アポロ再び-2

 スミソニアン航空宇宙博物館は意外と歴史が浅い。開館は1976年。初代の館長はアポロ11号で月に出向いたマイク・コリンズ。名誉的な館長職ではなく、建物から展示物まで彼自身がプロデュースした。
帰還した11号の司令船もここにある。一度、この眼でそれを直に観たいと思っているけれど、まだ、はたせていない。
 月着陸という"事業"は周到に計画されたプロジェクトで、アポロ計画の前段階として、マーキュリー計画とジェミニ計画がある。順追って段階を踏んでの月への飛行だった。
そのジェミニのカプセルとアポロのカプセルを同じスケールで比較してみると、アレコレの諸事情がみえてきて面白い。同じスケールの模型を手にするコトで差が歴然とする。
なによりも、そのサイズの圧倒的差異に驚く・・。
ジェミニは二人乗りの宇宙船だけどアポロのそれと較べると、まことに小さく、よくこんなモノで大気圏の外に出たなぁ、と溜息がでる。
表層もリベットを思わせる(けっしてそうではないんだろうけども)ようなカタチをし、アポロのまばゆく光る銀色のそれとは一線をかしていて、計画の前段階というよりは、一つ、時代が前のモノの感がある。

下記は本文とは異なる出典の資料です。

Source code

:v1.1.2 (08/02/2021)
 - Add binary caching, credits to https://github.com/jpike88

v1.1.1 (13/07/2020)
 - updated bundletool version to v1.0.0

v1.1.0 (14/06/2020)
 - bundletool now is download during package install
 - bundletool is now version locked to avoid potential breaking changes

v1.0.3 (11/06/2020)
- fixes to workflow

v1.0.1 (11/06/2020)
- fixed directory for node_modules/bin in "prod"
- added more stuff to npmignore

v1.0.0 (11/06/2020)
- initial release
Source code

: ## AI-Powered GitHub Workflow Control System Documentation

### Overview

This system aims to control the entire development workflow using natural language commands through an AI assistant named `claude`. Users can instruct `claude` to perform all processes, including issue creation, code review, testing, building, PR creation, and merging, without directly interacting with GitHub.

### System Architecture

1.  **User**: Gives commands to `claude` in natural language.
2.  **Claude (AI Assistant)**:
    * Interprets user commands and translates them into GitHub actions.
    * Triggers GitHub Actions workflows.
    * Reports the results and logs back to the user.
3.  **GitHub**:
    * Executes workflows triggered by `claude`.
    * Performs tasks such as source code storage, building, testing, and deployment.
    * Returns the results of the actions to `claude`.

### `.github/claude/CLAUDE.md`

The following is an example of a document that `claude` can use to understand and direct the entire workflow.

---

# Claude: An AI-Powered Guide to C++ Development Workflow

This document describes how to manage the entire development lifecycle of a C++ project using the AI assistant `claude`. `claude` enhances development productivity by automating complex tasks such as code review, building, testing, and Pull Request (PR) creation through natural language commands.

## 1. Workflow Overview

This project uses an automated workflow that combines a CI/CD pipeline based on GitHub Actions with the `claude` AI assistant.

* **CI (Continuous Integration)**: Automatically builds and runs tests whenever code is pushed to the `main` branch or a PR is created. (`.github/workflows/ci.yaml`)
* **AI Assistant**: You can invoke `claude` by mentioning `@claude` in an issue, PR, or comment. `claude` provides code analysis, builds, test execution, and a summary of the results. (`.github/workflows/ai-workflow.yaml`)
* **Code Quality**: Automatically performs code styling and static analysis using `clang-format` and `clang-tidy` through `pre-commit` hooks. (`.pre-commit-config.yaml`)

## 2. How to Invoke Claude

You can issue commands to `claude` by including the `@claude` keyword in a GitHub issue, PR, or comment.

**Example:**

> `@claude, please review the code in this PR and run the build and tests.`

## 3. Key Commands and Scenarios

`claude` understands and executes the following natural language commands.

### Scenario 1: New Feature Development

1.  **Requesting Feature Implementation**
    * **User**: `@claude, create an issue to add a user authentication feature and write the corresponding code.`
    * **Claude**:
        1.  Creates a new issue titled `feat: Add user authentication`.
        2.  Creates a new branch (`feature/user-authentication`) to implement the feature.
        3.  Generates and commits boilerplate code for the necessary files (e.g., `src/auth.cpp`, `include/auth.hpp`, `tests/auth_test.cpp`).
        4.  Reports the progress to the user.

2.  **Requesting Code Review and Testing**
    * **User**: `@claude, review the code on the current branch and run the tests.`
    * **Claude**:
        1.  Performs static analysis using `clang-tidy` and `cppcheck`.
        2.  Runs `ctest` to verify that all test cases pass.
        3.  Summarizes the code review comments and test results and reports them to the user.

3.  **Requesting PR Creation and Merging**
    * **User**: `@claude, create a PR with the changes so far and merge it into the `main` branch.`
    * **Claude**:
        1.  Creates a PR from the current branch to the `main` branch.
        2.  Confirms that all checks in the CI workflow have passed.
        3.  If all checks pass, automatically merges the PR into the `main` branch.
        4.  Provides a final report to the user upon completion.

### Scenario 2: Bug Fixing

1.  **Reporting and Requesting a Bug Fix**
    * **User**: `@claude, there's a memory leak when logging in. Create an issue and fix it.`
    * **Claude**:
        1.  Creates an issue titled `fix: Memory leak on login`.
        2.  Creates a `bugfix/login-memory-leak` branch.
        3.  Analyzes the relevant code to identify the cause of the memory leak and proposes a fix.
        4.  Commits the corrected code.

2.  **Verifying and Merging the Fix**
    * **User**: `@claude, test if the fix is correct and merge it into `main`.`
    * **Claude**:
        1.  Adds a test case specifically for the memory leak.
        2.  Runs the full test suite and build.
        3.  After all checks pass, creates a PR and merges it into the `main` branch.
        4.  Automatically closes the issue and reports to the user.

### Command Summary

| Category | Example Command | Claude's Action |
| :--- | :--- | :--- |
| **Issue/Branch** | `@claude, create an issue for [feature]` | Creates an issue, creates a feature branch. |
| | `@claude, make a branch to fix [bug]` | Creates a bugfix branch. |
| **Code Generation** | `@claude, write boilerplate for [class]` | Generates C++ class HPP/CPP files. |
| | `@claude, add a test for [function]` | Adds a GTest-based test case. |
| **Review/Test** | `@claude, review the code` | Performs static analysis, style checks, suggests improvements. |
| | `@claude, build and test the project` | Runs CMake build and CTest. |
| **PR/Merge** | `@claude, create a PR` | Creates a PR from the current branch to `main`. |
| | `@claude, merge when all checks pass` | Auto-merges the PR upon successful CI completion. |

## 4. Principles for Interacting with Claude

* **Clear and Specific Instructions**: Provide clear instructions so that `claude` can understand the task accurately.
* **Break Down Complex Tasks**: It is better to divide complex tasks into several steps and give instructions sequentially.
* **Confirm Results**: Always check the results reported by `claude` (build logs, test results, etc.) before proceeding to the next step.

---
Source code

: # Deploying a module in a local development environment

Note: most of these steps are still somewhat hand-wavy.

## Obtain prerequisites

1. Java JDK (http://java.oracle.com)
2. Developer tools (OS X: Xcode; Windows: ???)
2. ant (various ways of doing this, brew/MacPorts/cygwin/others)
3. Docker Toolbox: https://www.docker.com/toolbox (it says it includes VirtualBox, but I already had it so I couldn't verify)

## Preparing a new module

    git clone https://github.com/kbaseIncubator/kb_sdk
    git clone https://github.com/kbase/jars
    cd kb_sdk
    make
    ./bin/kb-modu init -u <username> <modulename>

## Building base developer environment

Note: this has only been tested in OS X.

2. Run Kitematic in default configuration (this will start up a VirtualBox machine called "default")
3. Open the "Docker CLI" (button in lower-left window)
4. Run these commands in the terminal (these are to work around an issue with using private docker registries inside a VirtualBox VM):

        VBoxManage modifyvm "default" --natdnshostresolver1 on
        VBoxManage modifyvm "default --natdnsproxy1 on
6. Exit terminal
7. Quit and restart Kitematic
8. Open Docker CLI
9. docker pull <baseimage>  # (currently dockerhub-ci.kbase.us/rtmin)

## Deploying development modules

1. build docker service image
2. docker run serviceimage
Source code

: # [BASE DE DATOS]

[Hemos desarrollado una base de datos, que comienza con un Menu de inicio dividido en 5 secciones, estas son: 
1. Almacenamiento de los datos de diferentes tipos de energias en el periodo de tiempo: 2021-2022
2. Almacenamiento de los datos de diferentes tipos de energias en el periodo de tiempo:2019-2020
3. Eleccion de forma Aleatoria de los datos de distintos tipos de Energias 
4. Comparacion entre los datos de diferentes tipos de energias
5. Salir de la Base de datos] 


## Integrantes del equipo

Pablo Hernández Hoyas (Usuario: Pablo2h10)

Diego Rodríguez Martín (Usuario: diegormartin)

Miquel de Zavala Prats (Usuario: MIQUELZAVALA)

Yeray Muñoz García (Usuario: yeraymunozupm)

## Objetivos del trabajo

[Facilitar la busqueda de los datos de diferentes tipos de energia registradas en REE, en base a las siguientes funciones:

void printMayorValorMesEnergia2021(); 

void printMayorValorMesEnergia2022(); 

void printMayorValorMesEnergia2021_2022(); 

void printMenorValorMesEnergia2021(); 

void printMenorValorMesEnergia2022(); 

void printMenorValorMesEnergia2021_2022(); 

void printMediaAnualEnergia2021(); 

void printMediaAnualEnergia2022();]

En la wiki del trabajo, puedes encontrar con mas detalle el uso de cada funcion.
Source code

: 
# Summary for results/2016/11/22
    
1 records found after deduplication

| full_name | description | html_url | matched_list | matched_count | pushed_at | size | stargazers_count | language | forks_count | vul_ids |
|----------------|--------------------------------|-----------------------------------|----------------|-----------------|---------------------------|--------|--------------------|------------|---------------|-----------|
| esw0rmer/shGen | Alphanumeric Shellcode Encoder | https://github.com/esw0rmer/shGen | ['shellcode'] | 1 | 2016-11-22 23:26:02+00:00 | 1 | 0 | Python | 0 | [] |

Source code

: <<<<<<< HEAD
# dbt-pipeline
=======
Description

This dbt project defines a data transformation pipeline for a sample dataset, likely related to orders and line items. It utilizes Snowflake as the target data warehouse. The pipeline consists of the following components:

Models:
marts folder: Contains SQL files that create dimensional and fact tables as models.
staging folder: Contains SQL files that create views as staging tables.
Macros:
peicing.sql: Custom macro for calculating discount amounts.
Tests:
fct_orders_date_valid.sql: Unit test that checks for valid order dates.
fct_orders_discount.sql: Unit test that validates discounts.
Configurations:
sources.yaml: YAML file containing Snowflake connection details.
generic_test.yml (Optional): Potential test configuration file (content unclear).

実際に、ジェミニからアポロへの推移には、技術的琢磨の大幅な飛躍と跳躍があったようである。TVシリーズ「フローム・アース・トゥ・ジ・ムーン」でも、その辺りの経緯として、
「ジェミニとアポロはまったく違う。格段の差以上だ・・」
といったセリフがある。
 顧みて今のマナコで眺めるに、アポロ司令船内のスイッチの類いなどなど、なるほど一つも二つも前の時代のスイッチなんだなァ、と思いはする。モニターもない。
が、そうであって尚このアポロの司令船に魅惑をおぼえさせられるのは、それ以降、月への飛行も着陸も成されたコトがないという一事にあるよう、思える。月への飛行に関しては、いわば以後35年に渡り、アポロを凌駕する進歩も進捗もないという次第がアポロを不滅な高みにまで持ち上げているような按配に思われる。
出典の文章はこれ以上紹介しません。